I have this signature for a mutable set:
open Base
open Hashable
module type MutableSet = sig
type 'a t
val contains : 'a t -> 'a -> bool
end
I want to implement the signature with HashSet using the Hashable module from the Base library.
module HashSet(H : Hashable) : MutableSet = struct
let num_buckets = 16
type 'a t = { mutable buckets : ('a list) array }
let contains s e =
let bucket_index = (H.hash e) % num_buckets in
let bucket = s.buckets.(bucket_index) in
List.exists ~f:(fun e' -> H.equal e e') bucket
end
I am getting the error
Error: Signature mismatch:
Modules do not match:
sig
type 'a t = { mutable buckets : 'a list array; }
val contains : 'a H.t t -> 'a H.t -> bool
end
is not included in
MutableSet
Values do not match:
val contains : 'a H.t t -> 'a H.t -> bool
is not included in
val contains : 'a t -> 'a -> Base.bool
I think the issue is that the type of the Hashable key is not constrained to be the same as 'a
, the type of the elements that are in the set. How do I constrain the types to be the same?
The crux of the problem is the H.equal
function, which has type 'a t -> 'a t -> bool
, cf., it with H.hash
which has type 'a -> int
.
I think that everything went wrong, because of your wrong assumptions on what the hashable means in Base. The type Hashable.t
is a record of three functions, and is defined as follows1:
type 'a t = {
hash : 'a -> int;
compare : 'a -> 'a -> int;
sexp_of_t : 'a -> Sexp.t;
}
Therefore, any type that wants to be hashable must provide an implementation of these three functions. And although there is a module type of module Hashable it is not designed to be used as a parameter to a functor. There is only one module Hashable, that defines the interface (type class if you want) of a hashable value.
Therefore, if you need a monomorphic MutableSet for a key that is hashable, you shall write a functor, that takes a module of type Hashable.Key
.
module HashSet(H : Hashable.Key) = struct
let num_buckets = 16
type elt = H.t
type t = { mutable buckets : H.t list array }
let contains s e =
let bucket_index = H.hash e % num_buckets in
let bucket = s.buckets.(bucket_index) in
List.exists ~f:(fun e' -> H.compare e e' = 0) bucket
end;;
If you want to implement a polymorphic MutableSet, then you do not need to write a functor (if it is polymoprhic then it is already defined for all possible types.). You can even use the polymorphic functions from the Hashable module itself, e.g.,
module PolyHashSet = struct
let num_buckets = 16
let {hash; compare} = Hashable.poly
type 'a t = { mutable buckets : 'a list array }
let contains s e =
let bucket_index = hash e % num_buckets in
let bucket = s.buckets.(bucket_index) in
List.exists ~f:(fun e' -> compare e e' = 0) bucket
end
When would you want to use Hashable.equal to compare two type classes?
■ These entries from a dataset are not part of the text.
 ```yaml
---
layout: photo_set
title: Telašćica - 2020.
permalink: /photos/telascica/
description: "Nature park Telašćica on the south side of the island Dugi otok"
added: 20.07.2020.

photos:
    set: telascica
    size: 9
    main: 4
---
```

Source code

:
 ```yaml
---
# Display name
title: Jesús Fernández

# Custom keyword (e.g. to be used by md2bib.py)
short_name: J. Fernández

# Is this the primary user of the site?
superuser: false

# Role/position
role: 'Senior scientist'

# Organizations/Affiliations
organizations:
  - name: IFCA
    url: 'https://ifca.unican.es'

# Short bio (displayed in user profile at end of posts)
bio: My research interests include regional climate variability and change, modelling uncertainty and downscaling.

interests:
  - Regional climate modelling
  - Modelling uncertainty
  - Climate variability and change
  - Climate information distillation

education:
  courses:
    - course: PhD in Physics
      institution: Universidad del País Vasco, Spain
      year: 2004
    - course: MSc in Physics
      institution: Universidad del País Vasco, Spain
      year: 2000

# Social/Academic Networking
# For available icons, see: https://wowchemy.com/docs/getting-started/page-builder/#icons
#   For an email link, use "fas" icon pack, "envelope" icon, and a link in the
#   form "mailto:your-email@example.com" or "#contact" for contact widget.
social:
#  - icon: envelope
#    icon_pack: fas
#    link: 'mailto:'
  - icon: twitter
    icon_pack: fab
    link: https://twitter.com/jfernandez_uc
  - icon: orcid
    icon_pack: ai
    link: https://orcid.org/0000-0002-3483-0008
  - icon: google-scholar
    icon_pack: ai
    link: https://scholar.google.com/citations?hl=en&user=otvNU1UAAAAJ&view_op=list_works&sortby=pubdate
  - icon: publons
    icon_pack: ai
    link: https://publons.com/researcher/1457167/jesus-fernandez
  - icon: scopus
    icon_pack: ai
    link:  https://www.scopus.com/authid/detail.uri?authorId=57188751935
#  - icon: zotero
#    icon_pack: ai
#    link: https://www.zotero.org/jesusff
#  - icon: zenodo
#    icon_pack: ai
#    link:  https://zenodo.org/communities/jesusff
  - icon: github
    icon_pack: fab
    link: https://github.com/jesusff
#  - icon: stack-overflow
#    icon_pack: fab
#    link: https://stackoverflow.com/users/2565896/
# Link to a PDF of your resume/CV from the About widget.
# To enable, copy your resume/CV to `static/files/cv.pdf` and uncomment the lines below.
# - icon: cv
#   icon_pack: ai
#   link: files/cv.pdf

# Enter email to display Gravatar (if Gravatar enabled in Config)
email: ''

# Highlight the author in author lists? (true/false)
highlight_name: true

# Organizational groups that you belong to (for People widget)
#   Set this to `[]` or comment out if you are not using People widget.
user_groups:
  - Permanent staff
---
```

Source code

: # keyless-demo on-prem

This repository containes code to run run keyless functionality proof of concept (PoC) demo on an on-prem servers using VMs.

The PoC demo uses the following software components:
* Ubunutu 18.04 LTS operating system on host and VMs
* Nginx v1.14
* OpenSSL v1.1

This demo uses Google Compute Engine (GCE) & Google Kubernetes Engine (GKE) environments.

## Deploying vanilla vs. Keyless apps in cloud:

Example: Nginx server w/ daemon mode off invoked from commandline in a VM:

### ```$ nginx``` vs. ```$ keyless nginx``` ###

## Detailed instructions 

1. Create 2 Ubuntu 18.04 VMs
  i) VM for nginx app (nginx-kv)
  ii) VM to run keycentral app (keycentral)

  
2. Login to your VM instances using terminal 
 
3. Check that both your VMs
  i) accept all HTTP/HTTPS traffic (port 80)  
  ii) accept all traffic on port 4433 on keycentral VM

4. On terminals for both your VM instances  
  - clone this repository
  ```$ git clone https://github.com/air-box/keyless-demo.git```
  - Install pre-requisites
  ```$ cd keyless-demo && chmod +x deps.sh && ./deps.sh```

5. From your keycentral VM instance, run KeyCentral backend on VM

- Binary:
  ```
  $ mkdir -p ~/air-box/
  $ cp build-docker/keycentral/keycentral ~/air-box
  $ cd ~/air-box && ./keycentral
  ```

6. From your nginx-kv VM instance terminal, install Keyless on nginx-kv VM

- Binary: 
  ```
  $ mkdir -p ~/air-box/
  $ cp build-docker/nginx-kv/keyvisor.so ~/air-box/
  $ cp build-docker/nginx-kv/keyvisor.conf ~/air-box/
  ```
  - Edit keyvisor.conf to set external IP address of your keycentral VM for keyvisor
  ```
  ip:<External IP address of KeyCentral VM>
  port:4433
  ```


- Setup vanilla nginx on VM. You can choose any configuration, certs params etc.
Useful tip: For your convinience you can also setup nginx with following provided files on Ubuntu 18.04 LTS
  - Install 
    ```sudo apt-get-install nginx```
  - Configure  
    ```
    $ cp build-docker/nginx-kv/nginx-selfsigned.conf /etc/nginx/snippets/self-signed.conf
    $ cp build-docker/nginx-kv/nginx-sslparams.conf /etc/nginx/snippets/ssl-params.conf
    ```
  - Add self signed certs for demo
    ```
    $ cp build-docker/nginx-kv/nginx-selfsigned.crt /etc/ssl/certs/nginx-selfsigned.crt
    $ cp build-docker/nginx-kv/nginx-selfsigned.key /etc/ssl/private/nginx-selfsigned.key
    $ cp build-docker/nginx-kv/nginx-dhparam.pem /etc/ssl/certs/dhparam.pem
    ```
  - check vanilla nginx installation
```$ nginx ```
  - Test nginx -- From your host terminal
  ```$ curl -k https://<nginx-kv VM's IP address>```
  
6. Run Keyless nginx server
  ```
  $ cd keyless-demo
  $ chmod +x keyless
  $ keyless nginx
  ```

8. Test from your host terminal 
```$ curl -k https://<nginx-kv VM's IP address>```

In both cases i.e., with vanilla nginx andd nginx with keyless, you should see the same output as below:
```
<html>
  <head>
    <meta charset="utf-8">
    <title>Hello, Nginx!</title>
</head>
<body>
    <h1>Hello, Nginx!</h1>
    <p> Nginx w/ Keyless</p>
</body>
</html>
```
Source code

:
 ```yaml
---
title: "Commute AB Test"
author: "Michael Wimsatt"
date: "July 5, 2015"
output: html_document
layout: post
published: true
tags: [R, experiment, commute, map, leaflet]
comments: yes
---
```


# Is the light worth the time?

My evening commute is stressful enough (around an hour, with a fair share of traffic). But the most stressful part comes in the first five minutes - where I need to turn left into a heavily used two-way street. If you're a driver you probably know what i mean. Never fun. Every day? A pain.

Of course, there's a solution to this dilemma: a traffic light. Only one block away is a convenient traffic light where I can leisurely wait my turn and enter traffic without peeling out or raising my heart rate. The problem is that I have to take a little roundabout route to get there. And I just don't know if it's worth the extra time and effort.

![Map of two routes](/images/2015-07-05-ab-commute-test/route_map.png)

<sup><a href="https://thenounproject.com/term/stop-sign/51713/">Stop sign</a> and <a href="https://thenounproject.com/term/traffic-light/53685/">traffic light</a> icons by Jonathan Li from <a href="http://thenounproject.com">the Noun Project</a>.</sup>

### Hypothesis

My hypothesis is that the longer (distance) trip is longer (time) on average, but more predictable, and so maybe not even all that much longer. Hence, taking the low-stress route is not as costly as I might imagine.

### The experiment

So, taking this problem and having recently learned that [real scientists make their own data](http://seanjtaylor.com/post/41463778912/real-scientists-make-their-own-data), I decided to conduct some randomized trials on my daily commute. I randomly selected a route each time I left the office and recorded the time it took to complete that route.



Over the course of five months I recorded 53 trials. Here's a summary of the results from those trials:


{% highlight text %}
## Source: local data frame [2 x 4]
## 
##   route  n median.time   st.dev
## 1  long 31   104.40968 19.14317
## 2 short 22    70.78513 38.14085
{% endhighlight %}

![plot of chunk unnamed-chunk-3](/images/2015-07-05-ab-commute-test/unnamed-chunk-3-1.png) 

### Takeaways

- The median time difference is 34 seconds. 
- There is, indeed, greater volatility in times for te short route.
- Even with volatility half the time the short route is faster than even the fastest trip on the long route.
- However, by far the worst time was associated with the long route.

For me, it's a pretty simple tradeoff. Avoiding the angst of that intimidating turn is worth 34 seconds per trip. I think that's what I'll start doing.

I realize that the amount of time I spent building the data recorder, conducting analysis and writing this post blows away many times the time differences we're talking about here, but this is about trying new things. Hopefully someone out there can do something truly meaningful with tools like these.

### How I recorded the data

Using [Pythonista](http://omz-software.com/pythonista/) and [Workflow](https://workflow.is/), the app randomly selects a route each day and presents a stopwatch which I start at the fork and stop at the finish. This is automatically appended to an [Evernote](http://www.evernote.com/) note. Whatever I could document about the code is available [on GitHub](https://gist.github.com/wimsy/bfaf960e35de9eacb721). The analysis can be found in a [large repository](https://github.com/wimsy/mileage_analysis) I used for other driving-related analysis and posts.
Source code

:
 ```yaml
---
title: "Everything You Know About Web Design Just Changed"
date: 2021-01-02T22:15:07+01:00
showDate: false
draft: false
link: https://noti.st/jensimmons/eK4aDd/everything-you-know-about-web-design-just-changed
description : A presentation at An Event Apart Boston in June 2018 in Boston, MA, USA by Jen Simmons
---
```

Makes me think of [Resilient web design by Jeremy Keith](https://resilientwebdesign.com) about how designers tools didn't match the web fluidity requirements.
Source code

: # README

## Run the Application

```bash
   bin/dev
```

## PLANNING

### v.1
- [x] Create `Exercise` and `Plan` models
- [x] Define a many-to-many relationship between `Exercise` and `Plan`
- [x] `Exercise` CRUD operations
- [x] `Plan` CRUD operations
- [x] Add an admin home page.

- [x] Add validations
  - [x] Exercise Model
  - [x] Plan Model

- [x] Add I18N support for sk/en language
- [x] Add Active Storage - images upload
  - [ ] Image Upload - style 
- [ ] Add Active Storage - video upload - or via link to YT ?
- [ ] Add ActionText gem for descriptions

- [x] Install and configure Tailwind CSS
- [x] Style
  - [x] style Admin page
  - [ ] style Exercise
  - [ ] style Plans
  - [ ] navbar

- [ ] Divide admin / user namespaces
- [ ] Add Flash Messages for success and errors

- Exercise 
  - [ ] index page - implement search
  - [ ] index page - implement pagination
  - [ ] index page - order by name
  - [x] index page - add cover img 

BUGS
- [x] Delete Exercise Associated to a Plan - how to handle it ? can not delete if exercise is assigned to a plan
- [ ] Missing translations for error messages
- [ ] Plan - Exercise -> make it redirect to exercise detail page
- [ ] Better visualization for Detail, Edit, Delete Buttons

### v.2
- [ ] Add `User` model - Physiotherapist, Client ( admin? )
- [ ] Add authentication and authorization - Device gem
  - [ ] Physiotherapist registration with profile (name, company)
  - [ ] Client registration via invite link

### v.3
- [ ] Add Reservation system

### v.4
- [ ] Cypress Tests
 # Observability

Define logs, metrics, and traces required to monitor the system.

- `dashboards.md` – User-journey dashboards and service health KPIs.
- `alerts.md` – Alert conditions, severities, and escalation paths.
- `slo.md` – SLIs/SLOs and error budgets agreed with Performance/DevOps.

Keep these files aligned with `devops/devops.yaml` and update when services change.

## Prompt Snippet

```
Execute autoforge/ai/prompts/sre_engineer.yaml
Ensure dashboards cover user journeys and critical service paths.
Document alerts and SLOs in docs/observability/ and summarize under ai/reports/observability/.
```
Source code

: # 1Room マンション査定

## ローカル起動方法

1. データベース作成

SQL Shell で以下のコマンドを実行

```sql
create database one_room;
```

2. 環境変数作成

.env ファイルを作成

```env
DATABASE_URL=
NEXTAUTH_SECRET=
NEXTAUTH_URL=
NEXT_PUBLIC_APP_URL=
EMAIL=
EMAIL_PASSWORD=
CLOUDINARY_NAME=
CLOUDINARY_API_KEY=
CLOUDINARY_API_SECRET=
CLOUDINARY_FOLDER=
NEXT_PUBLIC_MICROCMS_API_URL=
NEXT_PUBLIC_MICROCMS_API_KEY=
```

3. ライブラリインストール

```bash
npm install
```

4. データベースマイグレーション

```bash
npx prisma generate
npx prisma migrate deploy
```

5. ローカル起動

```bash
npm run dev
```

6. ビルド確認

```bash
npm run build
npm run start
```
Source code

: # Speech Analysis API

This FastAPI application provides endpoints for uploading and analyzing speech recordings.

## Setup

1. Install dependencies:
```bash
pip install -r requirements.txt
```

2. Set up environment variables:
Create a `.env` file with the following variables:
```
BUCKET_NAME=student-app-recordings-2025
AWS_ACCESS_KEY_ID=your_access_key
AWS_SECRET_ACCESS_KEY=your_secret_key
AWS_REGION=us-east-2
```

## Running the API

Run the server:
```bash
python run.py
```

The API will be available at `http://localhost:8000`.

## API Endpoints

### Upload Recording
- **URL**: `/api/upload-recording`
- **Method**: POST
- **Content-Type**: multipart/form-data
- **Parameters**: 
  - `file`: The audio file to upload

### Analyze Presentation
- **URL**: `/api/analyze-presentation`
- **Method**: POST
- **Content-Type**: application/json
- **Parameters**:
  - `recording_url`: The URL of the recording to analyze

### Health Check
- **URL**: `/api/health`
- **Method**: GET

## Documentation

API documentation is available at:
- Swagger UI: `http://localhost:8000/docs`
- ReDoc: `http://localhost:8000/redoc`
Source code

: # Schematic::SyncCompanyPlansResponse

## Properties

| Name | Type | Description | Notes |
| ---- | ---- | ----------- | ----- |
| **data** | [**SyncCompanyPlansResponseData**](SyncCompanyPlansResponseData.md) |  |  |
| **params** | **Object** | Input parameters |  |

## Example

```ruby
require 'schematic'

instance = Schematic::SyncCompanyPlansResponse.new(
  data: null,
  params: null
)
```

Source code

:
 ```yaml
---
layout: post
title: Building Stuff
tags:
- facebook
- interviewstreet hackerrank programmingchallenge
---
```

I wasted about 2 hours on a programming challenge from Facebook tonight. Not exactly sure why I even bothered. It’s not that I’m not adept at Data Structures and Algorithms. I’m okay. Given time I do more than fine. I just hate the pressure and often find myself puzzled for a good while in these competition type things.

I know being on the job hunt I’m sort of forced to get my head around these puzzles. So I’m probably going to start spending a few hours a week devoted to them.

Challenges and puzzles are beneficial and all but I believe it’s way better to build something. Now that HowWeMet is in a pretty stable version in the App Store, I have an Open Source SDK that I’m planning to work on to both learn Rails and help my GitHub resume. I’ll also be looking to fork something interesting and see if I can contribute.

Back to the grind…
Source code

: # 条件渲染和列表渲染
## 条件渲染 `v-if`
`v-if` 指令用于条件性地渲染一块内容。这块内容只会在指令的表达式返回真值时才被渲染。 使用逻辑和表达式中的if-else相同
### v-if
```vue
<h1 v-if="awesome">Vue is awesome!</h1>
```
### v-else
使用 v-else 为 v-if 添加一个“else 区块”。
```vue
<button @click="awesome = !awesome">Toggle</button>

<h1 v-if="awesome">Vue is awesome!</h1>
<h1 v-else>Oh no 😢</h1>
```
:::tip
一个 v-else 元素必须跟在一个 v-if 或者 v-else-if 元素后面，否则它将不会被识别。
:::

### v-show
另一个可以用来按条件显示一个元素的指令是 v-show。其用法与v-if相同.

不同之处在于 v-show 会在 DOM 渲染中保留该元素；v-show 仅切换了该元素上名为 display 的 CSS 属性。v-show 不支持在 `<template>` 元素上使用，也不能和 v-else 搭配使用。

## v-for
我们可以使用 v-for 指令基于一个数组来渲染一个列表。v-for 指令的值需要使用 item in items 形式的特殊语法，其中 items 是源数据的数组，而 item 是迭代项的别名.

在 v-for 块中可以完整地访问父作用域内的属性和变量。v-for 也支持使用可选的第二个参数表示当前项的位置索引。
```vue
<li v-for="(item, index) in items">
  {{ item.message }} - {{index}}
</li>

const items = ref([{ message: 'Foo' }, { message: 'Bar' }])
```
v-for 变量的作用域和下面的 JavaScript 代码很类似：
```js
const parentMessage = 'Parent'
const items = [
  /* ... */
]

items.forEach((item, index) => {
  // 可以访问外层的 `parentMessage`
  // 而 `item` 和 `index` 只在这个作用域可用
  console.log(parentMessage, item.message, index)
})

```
1) When you need to ensure that two hashtables are using the same comparison function. For example, if you would like to merge two tables or intersect two tables, they should use the same comparison/hash functions, otherwise, the results are undefined.
2) When you need to compare two hashtables for equality.
Is there a way to define the polymorphic version without using the built in polymorphic hash functions and equals methods?
If by "built-in" you mean primitives provided by OCaml, then the answer is, no, such hashtable have to use the polymorphic comparison primitive from the OCaml standard library.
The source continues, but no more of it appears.